Chittagong Hill Tracts Development Board

Agency overview
- Formed: 1976; 50 years ago
- Superseding agency: Development of Chittagong Hill Tracts;
- Jurisdiction: Chittagong Hill Tracts
- Headquarters: CHTDB Building, Rangamati-4500, Bangladesh;
- Annual budget: Allocated by Government
- Agency executives: Anup Kumar Chakma, Chairman; Ripon Chakma, Vice-Chairman;
- Parent department: Government of Bangladesh
- Parent agency: Ministry of Chittagong Hill Tracts Affairs
- Website: www.chtdb.gov.bd

= Chittagong Hill Tracts Development Board =

Bangladeshi government agency

The Chittagong Hill Tracts Development Board is a government agency established in the 1970s by the then president of Bangladesh, Ziaur Rahman, in response to an insurgency led by Shanti Bahini, the armed wing of Parbatya Chattagram Jana Samhati Samiti, in the Chittagong Hill Tracts of Bangladesh.

==History==
Headed by an army general, the board was formed to provide special attention and administer and solve issues related to the Chittagong Hill Tracts conflict. The board was formed in 1976 through the Chittagong Hill Tracts Development Board Ordinance.

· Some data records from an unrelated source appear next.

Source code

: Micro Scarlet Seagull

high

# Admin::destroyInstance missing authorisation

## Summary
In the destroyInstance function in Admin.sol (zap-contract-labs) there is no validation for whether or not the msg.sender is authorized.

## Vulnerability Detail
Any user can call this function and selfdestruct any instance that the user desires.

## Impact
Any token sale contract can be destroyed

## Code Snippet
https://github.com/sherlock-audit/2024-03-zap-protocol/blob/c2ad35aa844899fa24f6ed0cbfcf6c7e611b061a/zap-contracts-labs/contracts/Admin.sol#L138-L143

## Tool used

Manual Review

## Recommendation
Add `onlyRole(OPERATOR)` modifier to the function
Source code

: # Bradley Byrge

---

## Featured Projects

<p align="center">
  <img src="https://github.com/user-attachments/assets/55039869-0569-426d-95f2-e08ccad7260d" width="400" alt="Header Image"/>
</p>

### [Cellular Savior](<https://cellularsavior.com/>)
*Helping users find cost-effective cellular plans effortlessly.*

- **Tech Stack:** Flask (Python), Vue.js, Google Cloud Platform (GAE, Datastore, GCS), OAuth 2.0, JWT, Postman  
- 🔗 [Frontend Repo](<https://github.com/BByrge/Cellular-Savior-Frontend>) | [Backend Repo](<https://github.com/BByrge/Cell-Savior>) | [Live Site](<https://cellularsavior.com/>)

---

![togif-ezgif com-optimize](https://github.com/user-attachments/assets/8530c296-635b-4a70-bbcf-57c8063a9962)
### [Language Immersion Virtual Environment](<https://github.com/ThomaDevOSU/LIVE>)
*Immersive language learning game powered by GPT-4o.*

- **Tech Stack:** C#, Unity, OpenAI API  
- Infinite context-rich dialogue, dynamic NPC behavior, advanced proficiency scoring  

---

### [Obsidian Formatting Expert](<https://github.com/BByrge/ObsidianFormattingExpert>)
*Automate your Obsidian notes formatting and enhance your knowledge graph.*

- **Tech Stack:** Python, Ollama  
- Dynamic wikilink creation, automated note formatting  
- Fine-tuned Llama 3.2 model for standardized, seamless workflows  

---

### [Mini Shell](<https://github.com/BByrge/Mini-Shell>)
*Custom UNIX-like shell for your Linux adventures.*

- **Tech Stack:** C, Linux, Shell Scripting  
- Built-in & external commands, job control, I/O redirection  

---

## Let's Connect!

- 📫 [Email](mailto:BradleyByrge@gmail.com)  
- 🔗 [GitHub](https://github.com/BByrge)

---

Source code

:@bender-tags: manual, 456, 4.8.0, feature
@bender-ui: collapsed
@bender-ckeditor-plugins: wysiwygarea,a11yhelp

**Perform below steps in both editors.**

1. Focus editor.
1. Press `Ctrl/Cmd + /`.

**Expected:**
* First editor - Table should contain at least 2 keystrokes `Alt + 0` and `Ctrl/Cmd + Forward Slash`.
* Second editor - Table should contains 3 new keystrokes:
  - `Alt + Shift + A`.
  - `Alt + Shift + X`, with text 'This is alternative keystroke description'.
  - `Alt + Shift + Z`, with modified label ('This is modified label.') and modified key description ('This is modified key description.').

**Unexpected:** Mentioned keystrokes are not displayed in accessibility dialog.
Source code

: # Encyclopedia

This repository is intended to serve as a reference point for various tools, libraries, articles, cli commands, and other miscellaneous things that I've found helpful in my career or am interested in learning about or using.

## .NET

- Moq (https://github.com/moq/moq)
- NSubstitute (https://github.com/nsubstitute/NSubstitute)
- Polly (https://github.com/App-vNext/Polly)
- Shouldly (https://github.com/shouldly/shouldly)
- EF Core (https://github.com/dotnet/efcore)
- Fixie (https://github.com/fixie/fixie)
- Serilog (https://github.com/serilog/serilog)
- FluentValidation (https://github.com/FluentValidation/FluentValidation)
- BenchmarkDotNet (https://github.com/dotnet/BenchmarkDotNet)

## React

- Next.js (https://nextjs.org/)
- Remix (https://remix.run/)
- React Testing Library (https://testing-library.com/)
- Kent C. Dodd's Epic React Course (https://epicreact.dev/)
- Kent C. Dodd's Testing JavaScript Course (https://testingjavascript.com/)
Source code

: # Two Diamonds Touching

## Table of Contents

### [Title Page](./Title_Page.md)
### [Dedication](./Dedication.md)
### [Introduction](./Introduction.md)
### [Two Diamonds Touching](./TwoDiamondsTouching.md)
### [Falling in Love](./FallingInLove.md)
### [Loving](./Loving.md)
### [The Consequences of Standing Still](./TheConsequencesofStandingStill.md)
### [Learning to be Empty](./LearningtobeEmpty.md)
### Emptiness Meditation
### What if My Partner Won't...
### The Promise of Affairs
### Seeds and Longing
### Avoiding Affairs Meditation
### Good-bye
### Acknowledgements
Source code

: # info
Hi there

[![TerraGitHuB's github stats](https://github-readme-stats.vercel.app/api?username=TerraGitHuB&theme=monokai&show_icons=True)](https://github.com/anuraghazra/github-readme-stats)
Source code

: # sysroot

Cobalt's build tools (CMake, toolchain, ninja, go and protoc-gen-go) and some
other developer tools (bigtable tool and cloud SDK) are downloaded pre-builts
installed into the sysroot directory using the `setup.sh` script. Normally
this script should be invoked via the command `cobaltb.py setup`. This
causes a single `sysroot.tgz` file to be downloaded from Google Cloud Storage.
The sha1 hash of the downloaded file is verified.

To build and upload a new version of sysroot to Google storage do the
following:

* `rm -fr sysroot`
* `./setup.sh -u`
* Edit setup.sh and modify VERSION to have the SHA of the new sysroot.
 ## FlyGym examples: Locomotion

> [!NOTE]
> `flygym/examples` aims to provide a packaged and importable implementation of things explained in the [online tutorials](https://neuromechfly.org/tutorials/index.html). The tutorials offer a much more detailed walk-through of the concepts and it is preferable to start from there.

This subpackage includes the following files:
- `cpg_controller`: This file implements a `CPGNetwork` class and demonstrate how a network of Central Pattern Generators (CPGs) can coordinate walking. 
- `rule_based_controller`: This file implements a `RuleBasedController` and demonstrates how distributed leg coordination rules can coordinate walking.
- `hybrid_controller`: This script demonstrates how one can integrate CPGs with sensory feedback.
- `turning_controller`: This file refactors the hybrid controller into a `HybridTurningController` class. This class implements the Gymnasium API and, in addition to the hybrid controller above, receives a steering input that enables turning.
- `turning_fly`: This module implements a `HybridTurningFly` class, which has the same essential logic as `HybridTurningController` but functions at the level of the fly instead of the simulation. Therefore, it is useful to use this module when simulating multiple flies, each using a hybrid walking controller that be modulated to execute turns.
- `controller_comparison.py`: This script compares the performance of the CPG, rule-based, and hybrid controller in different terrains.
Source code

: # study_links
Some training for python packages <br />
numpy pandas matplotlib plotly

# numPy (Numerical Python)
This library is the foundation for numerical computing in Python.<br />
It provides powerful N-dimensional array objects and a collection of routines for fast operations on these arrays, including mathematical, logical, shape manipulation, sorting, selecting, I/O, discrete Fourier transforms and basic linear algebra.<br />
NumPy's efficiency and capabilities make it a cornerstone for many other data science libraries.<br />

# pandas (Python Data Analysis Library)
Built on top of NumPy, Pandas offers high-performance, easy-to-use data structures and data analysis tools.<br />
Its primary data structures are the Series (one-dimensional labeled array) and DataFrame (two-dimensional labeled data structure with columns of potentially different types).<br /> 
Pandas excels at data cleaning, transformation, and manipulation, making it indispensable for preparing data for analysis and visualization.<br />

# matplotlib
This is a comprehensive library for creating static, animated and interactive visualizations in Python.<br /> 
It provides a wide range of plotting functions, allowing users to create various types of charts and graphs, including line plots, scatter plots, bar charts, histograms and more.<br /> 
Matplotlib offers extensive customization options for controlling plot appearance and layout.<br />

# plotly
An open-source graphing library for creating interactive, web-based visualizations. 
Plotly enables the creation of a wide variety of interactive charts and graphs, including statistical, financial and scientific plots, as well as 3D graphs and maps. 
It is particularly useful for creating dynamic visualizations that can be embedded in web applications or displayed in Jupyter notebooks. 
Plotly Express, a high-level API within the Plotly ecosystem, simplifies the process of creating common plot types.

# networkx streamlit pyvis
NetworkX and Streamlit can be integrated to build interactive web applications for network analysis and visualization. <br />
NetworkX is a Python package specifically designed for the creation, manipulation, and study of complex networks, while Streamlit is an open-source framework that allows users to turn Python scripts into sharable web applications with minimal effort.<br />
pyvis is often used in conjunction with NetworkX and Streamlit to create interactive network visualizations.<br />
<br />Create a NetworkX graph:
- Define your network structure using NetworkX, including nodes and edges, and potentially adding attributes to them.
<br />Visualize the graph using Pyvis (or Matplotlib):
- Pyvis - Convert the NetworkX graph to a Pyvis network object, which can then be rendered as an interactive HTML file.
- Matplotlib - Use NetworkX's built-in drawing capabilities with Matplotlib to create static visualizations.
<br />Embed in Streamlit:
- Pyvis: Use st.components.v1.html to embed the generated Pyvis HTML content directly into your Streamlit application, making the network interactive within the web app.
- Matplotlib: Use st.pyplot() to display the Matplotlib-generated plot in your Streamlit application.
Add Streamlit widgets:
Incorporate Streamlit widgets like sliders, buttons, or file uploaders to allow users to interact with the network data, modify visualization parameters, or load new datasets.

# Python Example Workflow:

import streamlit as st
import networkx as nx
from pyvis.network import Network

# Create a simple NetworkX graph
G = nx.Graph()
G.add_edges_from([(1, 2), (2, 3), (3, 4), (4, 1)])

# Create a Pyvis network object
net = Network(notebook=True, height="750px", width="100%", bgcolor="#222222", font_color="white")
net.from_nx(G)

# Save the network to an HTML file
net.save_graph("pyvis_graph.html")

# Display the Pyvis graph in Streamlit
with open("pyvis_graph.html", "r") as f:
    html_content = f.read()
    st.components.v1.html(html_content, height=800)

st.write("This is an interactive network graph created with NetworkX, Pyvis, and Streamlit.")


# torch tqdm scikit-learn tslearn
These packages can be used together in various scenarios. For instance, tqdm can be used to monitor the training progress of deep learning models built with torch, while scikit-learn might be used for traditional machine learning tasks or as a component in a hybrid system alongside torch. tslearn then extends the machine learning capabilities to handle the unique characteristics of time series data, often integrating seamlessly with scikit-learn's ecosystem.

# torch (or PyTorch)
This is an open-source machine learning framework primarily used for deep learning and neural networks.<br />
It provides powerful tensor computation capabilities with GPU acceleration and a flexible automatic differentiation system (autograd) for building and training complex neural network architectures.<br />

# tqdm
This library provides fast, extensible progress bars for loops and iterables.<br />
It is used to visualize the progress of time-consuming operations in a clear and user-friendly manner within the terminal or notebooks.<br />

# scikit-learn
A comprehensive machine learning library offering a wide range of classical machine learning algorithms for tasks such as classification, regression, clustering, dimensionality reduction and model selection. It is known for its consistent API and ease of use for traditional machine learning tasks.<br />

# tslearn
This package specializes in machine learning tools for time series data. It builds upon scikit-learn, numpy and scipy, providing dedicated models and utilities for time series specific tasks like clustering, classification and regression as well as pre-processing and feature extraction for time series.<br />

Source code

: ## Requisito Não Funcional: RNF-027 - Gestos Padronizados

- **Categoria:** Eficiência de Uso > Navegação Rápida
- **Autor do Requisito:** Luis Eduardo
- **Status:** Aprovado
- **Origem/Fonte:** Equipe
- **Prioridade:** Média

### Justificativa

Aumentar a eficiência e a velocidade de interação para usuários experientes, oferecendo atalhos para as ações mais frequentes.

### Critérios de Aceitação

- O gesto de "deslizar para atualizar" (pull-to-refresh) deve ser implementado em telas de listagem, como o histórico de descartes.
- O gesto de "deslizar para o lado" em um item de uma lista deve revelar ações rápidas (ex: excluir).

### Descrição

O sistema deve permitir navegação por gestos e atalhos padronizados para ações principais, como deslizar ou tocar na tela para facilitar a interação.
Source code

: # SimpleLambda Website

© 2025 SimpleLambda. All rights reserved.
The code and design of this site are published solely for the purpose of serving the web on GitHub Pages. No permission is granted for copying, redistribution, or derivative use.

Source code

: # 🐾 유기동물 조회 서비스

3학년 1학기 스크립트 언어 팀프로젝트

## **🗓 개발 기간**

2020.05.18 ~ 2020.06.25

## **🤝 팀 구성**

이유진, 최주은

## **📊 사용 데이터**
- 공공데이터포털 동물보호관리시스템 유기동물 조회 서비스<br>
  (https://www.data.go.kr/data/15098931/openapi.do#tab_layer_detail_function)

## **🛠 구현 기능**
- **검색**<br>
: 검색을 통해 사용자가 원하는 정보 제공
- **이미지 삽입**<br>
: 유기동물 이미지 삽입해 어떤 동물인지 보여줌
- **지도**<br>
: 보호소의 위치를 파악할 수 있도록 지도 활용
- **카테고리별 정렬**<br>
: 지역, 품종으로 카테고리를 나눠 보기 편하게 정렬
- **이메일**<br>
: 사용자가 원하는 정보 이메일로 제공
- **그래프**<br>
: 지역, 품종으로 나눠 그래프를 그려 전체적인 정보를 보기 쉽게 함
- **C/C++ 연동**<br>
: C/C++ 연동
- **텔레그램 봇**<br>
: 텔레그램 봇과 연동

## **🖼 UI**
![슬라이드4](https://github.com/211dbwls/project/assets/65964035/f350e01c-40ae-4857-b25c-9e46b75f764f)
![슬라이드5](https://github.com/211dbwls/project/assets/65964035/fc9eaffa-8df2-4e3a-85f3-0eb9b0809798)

The first chairman from civil administration was Bir Bahadur Ushwi Sing, an MP who was elected from Bandarban constituency and a State Minister of Chittagong Hill Tracts Affairs. He was appointed in 1996. In 2002, Wadud Bhuiyan, a former member of parliament from Khagrachari constituency, was appointed as chairman of the board. In 2009, Bir Bahadur was reappointed as chairman. Naba Bikram Kishore Tripura served as chairman from 2013 till 2021.